Deus é Pai e, “em Deus”, Paulo é pai. E se assim o é, não há razão para se abster, levado por neolegalismo veterotestamentário, de chamá-lo de “pai”. É chamado de “pai” por analogia com Deus-Pai, por participação no seu gerar filhos. Em 1Tessalonicenses 2,11, Paulo afirma que se comportou com os tessalonicenses “como um pai em relação aos seus filhos”; estaria ele roubando descaradamente a glória de Deus, único Pai?[9]

O grande conhecedor das Escrituras e da História da Igreja, Tomas Spidlik, explica a nossa participação na paternidade divina desta forma:[10]

– “O caráter paterno de Deus é tão perfeito que encerra um valor absoluto, como todas as Suas qualidades divinas. Por isso, Jesus nos adverte: ‘Não chameis ninguém no mundo de ‘pai’, porque apenas um é o vosso Pai: Aquele que está no céu’ (Mateus 23,9). Por outro lado, porém, os valores absolutos de Deus nos tem sido comunicados pelo dom do Espírito Santo, razão pela qual fomos convidados a ‘ser perfeitos como o nosso Pai celeste é perfeito’ (Mateus 5,48).
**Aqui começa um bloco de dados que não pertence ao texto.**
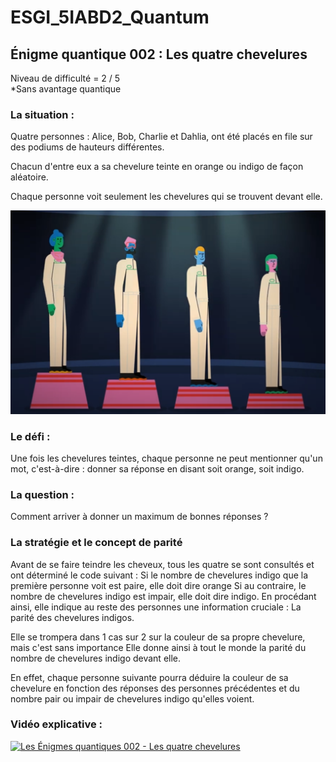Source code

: # ESGI_5IABD2_Quantum

## Énigme quantique 002 : Les quatre chevelures
Niveau de difficulté = 2 / 5
<br>
*Sans avantage quantique

### La situation :

Quatre personnes : Alice, Bob, Charlie et Dahlia, ont été placés en file sur des podiums de hauteurs différentes.

Chacun d'entre eux a sa chevelure teinte en orange ou indigo de façon aléatoire.

Chaque personne voit seulement les chevelures qui se trouvent devant elle.

![img_002.png](..%2Fimg%2Fimg_002.png)

### Le défi :

Une fois les chevelures teintes, chaque personne ne peut mentionner qu'un mot, c'est-à-dire :
donner sa réponse en disant soit orange, soit indigo.

### La question :
Comment arriver à donner un maximum de bonnes réponses ?

### La stratégie et le concept de parité

Avant de se faire teindre les cheveux, tous les quatre se sont consultés et ont déterminé le code suivant :
Si le nombre de chevelures indigo que la première personne voit est paire, elle doit dire orange
Si au contraire, le nombre de chevelures indigo est impair, elle doit dire indigo.
En procédant ainsi, elle indique au reste des personnes une information cruciale :
La parité des chevelures indigos.

Elle se trompera dans 1 cas sur 2 sur la couleur de sa propre chevelure, mais c'est sans importance
Elle donne ainsi à tout le monde la parité du nombre de chevelures indigo devant elle.

En effet, chaque personne suivante pourra déduire la couleur de sa chevelure en fonction des réponses des personnes précédentes et du nombre pair ou impair de chevelures indigo qu'elles voient.

### Vidéo explicative :
[![Les Énigmes quantiques 002 - Les quatre chevelures](https://img.youtube.com/vi/xUE09alZPfg/0.jpg)](https://www.youtube.com/watch?v=xUE09alZPfg)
A paternidade divina se reflete, de algum modo, na imagem, e particularmente nos Santos, destinados a ter discípulos-filhos e, em geral, na ‘maternidade’ da Igreja (…) A vida do Espírito inicia-se com o Batismo; portanto, o sacerdote que batiza é ‘pai’, assim como aquele que reconcilia com Deus e nutre a vida com a Eucaristia. Pais também são os bispos, aos quais se confia a vida da Igreja, que guardam a reta doutrina nos Concílios Ecumênicos e ordenam sacerdotes”.

Por estes motivos, os católicos chamam os seus sacerdotes de “padres”, que os geraram para Deus no batismo, lhes expuseram a Fé (cf. Hebreus 13,7) e os alimentam com o “Pão da vida” na Eucaristia. Concordo que para isso se exige muita liberdade.

DEUS, ÚNICO JUIZ

A Escritura ensina que:

a) Deus é o único Juiz (Salmo 50,6; 75,7; Hebreus 12,23);

porém, [a Escritura] também ensina que:

b) Os cristãos serão juízes (Mateus 19,18; Lucas 22,30; 1Coríntios 6,2-3).

Ou seja, Deus é o único que pode julgar (e isto está bem claro por toda a Escritura), mas por Sua decisão, quis participar desse poder aos fieís. Quem julgará o mundo? Deus ou os fiéis? É uma falsa dicotomia: Deus julgará e também os fiéis julgarão.

DEUS, ÚNICO SANTO

A Escritura ensina que:

a) Deus é o único Santo (Apocalipse 15,4; em grego, “hosios”);

porém, [a Escritura] também ensina que:

b) O bispo deve ser santo (Tito 1,8; em grego, “hosios”).

Obviamente, a santidade que se espera no bispo não é uma santidade paralela à de Deus, mas trata-se de uma participação na única santidade de Deus, e ninguém imagina que se esteja atribuindo a um homem uma qualidade exclusiva de Deus. Porém, a questão é que Apocalipse 15,4 afirma que só Deus é santo, de forma que aqui temos um outro exemplo de como algo é atribuído exclusivamente a Deus e, depois, é atribuído ou esperado também de um ser humano.

DEUS, ÚNICO DEUS

A Escritura ensina que:

a) Hà um só Deus (da primeira até a última página [da Bíblia]);

porém, [a Escritura] também ensina que:

b) “Vós todos sois deuses” (João 10,34, onde Jesus cita o Salmo 82,6 [no Texto Massorético, “Elohim atem”; na Septuaginta “zeoi este”; também usado analogicamente em Êxodo 7,1]).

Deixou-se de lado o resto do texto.